Descripción de la Sagrada Imagen:
La imagen, que es una fina talla en madera de cedro de unos 62 cm. de alto, está revestida por un amplio y hermoso ropaje de brocado cubierto de gemas, y bordado con hilos de oro y plata que sólo dejan ver su rostro moreno y apacible. La Virgen lleva un cetro en la mano derecha y con la izquierda sostiene el Niño en actitud de bendecir, mientras sostiene una esfera de oro coronada por una cruz.
A los pies de la imagen, la peana y la gran media luna, ambas de plata pura, y las pesadas coronas imperiales de oro y piedras preciosas, manifiestan la generosidad del pueblo ecuatoriano que gusta ver a su patrona resplandeciente, vestida siempre con las mejores galas.
El rostro de Jesús evoca las facciones de los niños mestizos de aquellas sierras. Mestizo es el color de la Madre, síntesis del alma del inca y del español. Su fina nariz está enmarcada por un delicado rostro ovalado de labios delgados y boca pequeña; sus ojos achinados y su mirada triste con los párpados entrecerrados o caídos le confieren una dulzura única. Por eso esta advocación es tan popular en Ecuador, especialmente entre los indios que llaman con afecto «la Pequeñita» a su protectora del cielo.
Peregrinación a Virgen del Quinche:
Cada 21 de noviembre dos millones de devotos de la Virgen de El Quinche, emprenden una caminata hasta el Santuario, ubicado a 60 kilómetros de Quito, para “agradecerle o pedir un favor especial”.
Las caminatas se realizan desde hace más de 400 años, cuando la Virgen fue trasladada desde Oyacachi a El Quinche, se le atribuyen una infinidad de milagros y favores que se retratan en algunos lienzos y placas que los devotos cuelgan en una pared de la iglesia.
Entre los milagros que se asignan a la Virgen figuran la curación de enfermedades terminales y el haber salvado a víctimas de graves accidentes, entre los que consta el mismo escultor español Diego de Robles.
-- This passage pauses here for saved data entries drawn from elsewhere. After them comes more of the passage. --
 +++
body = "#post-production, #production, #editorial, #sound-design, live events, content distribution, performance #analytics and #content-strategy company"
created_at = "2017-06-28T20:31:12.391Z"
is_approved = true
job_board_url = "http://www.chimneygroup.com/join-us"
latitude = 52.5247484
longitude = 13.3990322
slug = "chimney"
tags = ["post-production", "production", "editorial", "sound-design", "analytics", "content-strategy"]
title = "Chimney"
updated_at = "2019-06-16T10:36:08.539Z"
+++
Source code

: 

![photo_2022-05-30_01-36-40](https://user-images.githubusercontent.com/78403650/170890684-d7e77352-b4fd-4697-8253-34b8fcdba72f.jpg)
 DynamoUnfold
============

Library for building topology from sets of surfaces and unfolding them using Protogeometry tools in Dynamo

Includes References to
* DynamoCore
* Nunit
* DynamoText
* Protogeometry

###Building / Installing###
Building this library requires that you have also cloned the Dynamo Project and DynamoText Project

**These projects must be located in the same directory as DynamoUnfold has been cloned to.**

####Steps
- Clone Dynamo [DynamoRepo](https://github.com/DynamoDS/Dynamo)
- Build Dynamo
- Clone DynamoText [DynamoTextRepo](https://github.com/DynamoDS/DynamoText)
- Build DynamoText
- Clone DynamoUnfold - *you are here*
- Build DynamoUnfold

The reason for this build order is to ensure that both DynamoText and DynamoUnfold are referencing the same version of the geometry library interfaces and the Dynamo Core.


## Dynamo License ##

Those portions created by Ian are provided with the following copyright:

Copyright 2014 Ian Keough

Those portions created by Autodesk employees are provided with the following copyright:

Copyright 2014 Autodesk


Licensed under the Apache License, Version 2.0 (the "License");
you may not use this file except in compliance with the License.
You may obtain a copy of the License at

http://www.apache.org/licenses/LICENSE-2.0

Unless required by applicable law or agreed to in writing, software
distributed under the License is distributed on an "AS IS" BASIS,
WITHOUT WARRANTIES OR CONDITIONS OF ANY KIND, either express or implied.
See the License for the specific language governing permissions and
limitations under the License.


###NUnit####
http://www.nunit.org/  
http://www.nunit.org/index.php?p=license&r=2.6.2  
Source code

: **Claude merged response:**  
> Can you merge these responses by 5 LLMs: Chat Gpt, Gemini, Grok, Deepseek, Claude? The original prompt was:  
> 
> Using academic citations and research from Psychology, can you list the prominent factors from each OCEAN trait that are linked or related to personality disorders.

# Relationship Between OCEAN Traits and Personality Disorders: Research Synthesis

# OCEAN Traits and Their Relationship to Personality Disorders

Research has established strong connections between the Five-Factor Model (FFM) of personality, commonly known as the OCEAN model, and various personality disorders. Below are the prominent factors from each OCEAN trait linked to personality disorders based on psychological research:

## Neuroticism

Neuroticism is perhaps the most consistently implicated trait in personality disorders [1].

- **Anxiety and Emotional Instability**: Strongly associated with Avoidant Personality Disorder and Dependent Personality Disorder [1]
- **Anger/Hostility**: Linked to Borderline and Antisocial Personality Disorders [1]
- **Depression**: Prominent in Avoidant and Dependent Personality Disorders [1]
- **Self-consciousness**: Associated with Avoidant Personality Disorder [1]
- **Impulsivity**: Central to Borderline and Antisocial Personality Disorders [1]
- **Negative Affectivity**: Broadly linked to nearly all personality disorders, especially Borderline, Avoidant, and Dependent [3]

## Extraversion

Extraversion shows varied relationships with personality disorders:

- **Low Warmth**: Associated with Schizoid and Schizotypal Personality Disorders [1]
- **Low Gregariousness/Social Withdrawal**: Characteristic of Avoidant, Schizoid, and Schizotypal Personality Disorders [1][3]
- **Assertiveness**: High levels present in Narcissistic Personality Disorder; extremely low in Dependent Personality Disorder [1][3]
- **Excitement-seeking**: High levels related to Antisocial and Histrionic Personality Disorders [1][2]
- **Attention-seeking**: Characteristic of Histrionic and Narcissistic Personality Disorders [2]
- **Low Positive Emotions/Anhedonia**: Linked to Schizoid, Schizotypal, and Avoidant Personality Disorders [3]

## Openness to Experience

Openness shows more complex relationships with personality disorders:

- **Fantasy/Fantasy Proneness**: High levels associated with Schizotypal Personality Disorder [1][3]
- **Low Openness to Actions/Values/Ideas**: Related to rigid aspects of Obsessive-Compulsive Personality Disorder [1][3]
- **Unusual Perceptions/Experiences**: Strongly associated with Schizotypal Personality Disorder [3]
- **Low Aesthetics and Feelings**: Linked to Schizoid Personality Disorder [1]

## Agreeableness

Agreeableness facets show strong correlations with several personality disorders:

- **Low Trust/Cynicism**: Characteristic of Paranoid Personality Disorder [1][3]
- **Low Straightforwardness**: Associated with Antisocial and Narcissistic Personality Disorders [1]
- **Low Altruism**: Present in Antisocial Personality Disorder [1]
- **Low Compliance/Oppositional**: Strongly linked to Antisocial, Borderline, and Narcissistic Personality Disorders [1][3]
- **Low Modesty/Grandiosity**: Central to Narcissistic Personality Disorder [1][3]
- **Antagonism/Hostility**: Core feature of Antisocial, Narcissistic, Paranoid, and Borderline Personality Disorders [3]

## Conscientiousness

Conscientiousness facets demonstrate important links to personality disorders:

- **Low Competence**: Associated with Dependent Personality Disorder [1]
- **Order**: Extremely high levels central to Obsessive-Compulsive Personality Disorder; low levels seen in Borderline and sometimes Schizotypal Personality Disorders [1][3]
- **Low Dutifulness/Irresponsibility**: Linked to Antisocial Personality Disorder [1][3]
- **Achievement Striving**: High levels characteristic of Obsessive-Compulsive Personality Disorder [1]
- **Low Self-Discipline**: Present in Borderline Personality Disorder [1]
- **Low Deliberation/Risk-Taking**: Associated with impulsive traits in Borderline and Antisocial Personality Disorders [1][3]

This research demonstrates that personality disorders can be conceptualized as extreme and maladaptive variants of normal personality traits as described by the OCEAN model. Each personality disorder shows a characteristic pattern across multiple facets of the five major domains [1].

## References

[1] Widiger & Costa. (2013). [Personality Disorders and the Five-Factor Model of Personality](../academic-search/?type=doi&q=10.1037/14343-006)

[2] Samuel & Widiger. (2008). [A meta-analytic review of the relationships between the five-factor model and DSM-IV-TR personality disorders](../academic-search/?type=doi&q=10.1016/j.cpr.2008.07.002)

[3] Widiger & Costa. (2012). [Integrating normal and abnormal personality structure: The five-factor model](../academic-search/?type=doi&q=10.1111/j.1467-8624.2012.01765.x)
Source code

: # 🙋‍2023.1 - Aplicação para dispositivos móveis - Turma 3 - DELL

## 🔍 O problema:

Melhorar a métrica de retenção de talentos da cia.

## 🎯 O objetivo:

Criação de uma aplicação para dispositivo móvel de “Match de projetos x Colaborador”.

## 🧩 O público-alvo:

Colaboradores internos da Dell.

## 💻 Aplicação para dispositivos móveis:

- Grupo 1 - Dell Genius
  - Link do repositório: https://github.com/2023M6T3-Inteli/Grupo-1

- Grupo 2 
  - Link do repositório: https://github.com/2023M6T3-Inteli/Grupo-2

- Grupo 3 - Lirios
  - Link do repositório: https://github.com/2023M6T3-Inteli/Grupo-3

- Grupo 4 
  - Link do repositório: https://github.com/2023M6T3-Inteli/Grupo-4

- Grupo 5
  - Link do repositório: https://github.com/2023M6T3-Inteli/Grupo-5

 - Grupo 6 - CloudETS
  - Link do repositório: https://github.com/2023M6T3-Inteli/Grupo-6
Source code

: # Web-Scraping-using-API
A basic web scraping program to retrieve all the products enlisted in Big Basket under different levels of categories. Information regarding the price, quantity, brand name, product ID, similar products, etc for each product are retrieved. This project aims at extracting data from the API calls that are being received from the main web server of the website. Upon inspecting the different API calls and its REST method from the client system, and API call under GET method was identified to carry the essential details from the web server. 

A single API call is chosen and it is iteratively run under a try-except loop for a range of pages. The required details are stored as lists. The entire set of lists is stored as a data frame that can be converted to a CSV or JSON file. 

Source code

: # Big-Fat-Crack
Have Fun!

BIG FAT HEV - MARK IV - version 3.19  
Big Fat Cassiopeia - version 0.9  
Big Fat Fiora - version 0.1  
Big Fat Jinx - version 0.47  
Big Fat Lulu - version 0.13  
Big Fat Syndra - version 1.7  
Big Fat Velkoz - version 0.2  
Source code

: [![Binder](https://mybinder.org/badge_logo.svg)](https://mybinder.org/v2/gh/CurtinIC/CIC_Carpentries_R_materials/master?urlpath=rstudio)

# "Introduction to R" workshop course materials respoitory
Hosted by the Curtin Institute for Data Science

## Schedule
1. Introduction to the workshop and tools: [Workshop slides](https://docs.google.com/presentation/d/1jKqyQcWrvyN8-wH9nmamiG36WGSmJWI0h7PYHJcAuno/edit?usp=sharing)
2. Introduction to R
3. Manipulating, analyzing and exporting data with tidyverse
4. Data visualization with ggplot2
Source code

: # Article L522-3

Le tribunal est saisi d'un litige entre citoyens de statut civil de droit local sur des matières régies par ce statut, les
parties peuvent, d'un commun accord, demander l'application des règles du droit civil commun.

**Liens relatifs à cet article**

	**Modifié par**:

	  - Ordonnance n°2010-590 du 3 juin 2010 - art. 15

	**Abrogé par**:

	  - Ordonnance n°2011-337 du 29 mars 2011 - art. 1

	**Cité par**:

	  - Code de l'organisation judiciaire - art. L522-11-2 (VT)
Santísima Virgen del Quiche
Ruega por nosotros!
Campo Mariano (Tras el santuario)
Lugar en donde los miles de peregrinos descansan tras las romerías
Camarín de la Virgen
Placas de agradecimiento a la Santísima Virgen
Ruta de los peregrinos de Quito al Quinche
Agradecemos la colaboración de «Devoto de Nuestra Señora» .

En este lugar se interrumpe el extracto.